◆ Work to complete ◆
The expected answer is every line from the material below that has the word "edit".
"""
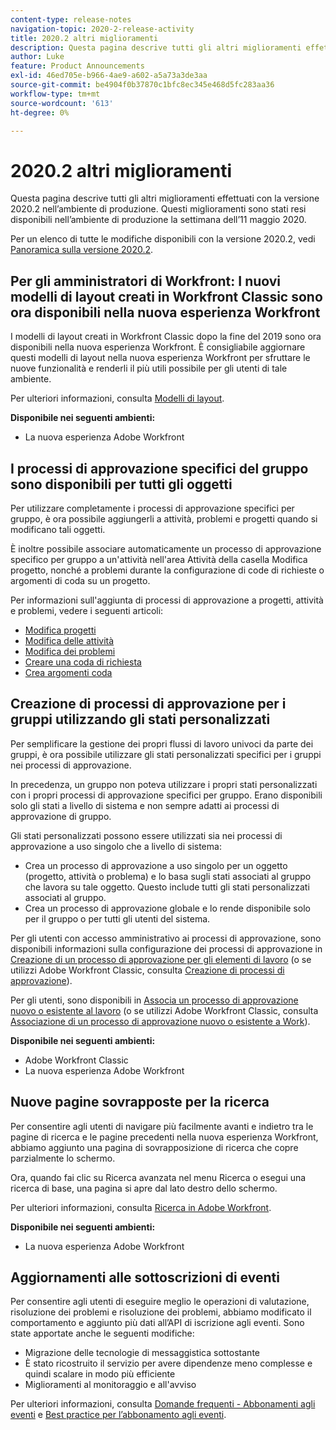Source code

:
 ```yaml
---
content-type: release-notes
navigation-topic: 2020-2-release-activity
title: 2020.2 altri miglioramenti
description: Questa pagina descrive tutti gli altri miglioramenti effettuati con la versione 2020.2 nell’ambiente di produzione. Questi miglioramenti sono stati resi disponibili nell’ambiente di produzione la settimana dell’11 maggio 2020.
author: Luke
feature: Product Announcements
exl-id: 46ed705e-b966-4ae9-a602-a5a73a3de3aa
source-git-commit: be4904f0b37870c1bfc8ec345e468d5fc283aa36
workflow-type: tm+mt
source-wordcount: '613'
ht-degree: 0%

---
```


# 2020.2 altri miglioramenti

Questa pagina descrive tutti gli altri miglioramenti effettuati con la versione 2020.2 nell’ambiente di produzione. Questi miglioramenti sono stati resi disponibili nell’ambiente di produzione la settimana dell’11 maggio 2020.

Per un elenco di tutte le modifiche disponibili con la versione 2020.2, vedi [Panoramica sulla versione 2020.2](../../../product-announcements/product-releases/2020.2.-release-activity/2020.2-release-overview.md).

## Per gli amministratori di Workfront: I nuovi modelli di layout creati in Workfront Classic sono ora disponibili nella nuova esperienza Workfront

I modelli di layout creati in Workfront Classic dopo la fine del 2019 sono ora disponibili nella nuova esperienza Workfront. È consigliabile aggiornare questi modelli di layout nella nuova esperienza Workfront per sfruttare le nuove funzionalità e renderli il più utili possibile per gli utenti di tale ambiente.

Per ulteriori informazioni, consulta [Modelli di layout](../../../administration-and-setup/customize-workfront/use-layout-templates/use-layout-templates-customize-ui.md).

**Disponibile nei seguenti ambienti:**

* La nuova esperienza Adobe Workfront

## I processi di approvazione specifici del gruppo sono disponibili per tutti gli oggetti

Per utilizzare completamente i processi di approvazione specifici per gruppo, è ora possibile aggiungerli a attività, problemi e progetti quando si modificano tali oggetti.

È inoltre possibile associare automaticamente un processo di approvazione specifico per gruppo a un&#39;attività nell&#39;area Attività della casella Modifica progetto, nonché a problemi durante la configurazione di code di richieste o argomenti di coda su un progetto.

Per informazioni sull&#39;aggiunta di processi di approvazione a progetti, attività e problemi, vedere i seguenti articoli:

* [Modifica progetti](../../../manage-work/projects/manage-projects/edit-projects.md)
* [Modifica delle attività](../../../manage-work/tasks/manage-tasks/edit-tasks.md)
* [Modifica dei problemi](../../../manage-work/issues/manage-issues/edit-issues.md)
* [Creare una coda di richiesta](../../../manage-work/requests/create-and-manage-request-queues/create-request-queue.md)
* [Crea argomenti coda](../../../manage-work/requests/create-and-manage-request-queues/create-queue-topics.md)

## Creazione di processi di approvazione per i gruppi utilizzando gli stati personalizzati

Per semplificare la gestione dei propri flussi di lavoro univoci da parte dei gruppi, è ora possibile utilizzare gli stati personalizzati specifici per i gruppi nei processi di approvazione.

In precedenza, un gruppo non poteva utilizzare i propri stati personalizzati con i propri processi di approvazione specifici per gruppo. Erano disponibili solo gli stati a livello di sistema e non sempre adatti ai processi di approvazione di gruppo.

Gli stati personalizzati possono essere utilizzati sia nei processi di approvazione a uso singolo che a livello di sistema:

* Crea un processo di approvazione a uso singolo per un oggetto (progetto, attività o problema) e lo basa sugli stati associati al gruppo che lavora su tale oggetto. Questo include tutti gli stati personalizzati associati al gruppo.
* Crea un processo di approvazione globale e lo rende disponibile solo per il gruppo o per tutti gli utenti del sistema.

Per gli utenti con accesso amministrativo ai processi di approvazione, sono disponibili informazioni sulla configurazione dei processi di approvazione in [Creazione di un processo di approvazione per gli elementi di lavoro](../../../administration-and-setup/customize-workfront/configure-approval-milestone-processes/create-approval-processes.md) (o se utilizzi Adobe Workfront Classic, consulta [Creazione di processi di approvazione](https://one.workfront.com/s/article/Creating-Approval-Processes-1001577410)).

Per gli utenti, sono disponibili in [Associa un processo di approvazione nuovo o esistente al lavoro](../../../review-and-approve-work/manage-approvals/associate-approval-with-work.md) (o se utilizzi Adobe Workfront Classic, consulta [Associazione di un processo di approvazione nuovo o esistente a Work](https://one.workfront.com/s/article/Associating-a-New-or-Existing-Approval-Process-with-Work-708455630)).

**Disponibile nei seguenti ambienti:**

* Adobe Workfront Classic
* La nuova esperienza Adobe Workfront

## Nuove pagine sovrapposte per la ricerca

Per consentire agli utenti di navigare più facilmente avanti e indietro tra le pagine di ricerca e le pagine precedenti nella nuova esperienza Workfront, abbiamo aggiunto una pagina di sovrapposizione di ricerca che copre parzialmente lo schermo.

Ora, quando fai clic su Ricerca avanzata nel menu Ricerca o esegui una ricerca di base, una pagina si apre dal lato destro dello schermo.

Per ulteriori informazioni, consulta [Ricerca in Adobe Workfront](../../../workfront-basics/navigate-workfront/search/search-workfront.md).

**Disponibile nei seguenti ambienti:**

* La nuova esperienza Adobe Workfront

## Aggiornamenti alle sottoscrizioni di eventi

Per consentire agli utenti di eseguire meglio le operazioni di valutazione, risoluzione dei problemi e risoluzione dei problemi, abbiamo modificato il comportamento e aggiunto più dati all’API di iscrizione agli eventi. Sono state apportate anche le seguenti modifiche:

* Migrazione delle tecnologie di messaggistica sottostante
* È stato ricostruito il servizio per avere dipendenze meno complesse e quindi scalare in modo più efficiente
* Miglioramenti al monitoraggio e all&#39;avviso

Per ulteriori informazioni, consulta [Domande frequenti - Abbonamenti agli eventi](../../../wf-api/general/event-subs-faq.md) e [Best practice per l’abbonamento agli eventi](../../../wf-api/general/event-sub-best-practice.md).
"""
◆ Response box ◆
* [Modifica progetti](../../../manage-work/projects/manage-projects/edit-projects.md)
* [Modifica delle attività](../../../manage-work/tasks/manage-tasks/edit-tasks.md)
* [Modifica dei problemi](../../../manage-work/issues/manage-issues/edit-issues.md)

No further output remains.